Windrush Weather

High pressure builds and is resident here for a while

Once again the numerous showers, some very active with heavy rain shown on the rain radar, passed on a northeasterly trajectory to the northwest of Marlborough. There was a particularly heavy shower that glided past, just five miles north, at 15.30. However, there was a very brief, light shower at 19.50 that produced just 0.9mm. The sunshine between the variable cloud was very strong with the solar activity peaking at the top end of the ‘High’ category with the highest solar activity for a week with a peak burst of 1030 W/m2. The past night saw the thermometer not drop below 10.8C, logged at 04.40, as the sun rose over Marlborough at 04.50.

Sunday revealed a very sunny start to the new day with the temperature reaching 15.8C by 08.00.
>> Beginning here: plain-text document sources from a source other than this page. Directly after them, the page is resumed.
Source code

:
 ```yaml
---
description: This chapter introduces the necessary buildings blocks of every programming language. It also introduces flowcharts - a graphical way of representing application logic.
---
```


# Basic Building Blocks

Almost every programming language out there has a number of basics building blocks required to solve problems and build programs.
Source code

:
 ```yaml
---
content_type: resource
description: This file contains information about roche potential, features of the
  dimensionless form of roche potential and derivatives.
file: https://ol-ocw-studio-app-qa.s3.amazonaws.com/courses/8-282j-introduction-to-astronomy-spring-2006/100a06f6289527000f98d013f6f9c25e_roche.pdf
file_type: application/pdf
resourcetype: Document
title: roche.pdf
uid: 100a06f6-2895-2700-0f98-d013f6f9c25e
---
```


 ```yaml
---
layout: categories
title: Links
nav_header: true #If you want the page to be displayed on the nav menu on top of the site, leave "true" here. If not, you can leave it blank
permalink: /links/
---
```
The anticyclone has edged much closer as the depression departed, that has seen the barometric pressure rise to 1022.2mb at 08.00, the highest pressure this month. The forecast charts indicate that this anticyclone will continue to build and extend its influence so that the coming week will bring more very warm, dry and sunny weather with no indication of rain at the moment for the next few days.

During the winter I often mention wind chill when it is cold and windy that makes it feel colder outside on the skin than that indicated on a thermometer, referred to as the THW Index using temperature, humidity and wind strength data. During very warm and hot days, as recently, there is a different index, referred to as the THSW Index, that additionally uses solar activity to suggest what it might feel like outside on the skin when the sun shines strongly. An example was on Saturday at 15.30 when the sun shone strongly resulting in an air temperature of 22.2C when the THSW Index indicated it felt more like 28.2C outside.

Puffins have beautiful markings, a strikingly coloured bill and a comic gait that are sometimes referred to as ‘sea parrots’ but in Northumberland as a ‘tommy noddy’.